** MATERIAL SHOWN follows **

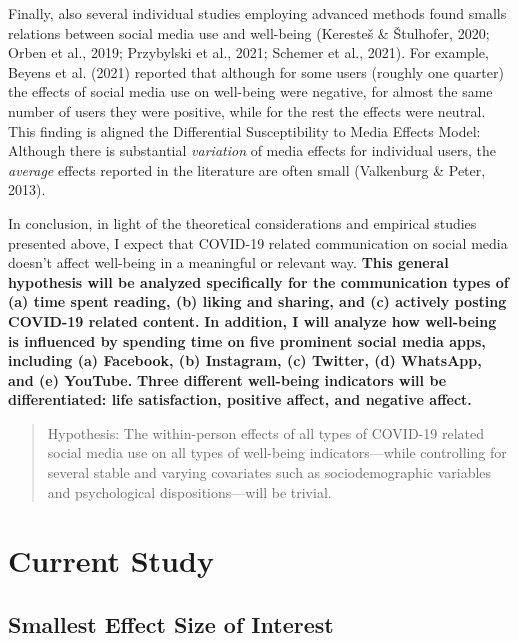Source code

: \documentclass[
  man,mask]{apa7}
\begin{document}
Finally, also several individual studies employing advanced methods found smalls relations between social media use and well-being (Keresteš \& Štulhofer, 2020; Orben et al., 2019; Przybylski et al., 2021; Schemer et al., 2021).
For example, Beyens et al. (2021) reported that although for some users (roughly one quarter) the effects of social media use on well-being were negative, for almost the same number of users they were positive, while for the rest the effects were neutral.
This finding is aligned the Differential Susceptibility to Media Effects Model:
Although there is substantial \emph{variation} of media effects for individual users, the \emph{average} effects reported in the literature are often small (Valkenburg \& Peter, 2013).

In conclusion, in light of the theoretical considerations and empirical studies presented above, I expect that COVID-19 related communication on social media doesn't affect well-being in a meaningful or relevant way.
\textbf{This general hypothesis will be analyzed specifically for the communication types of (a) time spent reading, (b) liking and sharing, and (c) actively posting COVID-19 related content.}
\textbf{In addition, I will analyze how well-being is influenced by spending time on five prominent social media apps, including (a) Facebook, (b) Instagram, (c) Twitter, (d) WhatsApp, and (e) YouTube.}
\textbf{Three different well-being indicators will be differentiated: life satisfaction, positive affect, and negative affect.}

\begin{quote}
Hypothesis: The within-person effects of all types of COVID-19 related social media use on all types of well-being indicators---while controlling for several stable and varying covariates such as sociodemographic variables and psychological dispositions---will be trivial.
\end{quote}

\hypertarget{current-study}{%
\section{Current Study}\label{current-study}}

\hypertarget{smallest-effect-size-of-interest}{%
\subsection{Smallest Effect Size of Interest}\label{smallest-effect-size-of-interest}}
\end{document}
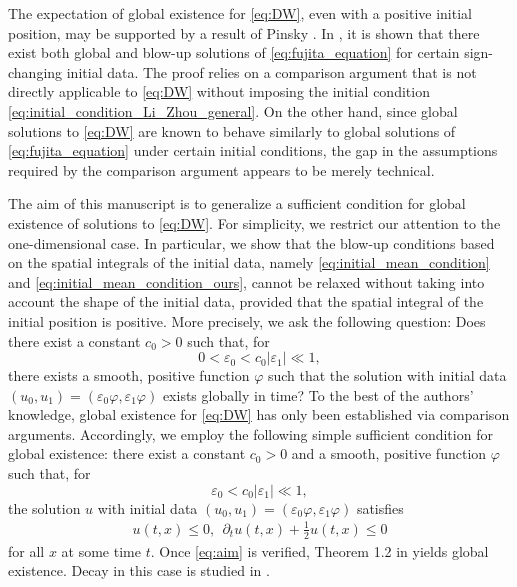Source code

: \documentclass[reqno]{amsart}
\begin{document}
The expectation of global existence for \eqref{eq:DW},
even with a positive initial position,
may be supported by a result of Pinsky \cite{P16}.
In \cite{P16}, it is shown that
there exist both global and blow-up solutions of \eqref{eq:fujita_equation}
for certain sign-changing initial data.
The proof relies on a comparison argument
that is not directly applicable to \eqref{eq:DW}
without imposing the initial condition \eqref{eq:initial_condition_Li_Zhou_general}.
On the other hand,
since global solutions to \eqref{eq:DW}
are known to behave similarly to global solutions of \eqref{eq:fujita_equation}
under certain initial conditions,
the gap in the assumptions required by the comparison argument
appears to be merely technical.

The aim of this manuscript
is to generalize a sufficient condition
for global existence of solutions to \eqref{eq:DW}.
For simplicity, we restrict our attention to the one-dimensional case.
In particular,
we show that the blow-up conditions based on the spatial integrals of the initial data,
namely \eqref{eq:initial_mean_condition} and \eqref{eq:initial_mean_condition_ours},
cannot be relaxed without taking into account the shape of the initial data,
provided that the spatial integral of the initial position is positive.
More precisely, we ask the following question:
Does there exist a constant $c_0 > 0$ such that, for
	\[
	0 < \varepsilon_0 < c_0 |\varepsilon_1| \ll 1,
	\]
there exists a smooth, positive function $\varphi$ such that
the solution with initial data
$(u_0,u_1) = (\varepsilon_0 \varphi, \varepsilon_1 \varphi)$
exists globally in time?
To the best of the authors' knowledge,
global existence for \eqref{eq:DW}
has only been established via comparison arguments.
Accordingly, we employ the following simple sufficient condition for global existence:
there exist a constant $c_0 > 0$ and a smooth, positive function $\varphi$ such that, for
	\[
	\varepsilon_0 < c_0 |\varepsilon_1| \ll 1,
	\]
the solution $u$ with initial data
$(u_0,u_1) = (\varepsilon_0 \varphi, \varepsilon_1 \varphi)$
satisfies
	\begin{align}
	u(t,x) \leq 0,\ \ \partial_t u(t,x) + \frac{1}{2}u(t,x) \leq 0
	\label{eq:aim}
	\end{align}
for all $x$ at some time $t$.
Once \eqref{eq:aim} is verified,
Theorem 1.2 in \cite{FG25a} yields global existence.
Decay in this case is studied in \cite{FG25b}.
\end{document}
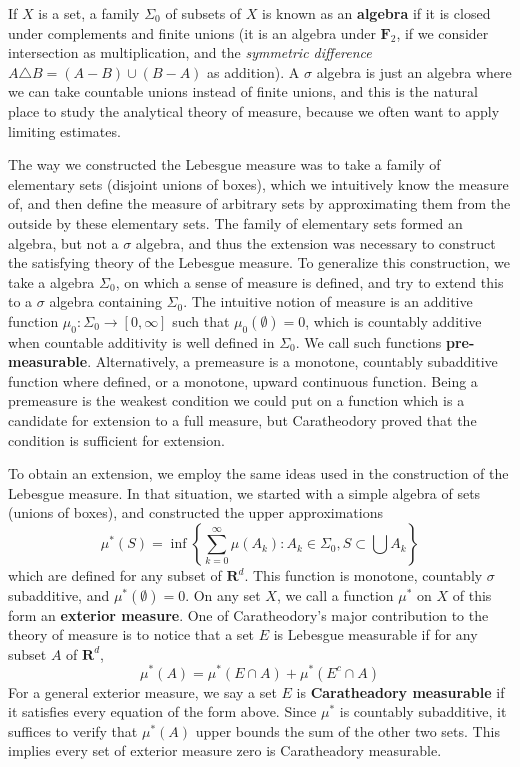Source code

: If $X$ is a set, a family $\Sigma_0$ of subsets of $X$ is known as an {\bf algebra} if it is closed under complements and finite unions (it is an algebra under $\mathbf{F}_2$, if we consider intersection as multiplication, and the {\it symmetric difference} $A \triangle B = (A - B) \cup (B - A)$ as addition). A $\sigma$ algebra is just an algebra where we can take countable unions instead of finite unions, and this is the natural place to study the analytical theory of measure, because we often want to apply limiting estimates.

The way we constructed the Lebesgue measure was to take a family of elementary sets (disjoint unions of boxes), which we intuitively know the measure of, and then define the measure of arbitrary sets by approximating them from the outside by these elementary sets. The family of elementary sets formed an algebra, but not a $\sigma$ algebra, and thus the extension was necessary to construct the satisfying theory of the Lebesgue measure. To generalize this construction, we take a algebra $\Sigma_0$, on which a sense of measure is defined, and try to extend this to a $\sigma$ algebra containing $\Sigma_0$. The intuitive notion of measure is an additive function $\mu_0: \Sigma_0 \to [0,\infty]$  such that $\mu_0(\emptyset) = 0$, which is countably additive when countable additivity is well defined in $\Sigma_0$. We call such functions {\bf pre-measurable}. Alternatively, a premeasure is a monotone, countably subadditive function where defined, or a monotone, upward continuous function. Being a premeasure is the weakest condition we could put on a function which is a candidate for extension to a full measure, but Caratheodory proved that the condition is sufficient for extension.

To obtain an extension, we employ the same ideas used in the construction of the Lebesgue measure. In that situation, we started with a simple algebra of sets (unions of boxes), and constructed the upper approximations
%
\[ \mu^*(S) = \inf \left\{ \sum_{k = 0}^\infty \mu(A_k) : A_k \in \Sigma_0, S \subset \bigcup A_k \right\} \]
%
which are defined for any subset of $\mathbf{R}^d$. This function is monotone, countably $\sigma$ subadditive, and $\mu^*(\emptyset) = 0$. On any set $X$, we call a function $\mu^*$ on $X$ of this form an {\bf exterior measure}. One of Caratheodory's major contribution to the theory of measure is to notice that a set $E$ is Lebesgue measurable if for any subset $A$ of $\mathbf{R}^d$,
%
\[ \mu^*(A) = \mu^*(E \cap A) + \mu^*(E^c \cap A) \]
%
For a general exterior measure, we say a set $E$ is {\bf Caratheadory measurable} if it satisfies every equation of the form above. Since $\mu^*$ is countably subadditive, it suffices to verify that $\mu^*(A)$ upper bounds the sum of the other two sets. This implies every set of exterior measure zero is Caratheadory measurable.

** End of MATERIAL SHOWN **

[EXERCISE INSTRUCTIONS]:
Filter the data for the string "known" and copy every line that has it.

[SOLUTION TO THIS TASK]:
are known to behave similarly to global solutions of \eqref{eq:fujita_equation}
: If $X$ is a set, a family $\Sigma_0$ of subsets of $X$ is known as an {\bf algebra} if it is closed under complements and finite unions (it is an algebra under $\mathbf{F}_2$, if we consider intersection as multiplication, and the {\it symmetric difference} $A \triangle B = (A - B) \cup (B - A)$ as addition). A $\sigma$ algebra is just an algebra where we can take countable unions instead of finite unions, and this is the natural place to study the analytical theory of measure, because we often want to apply limiting estimates.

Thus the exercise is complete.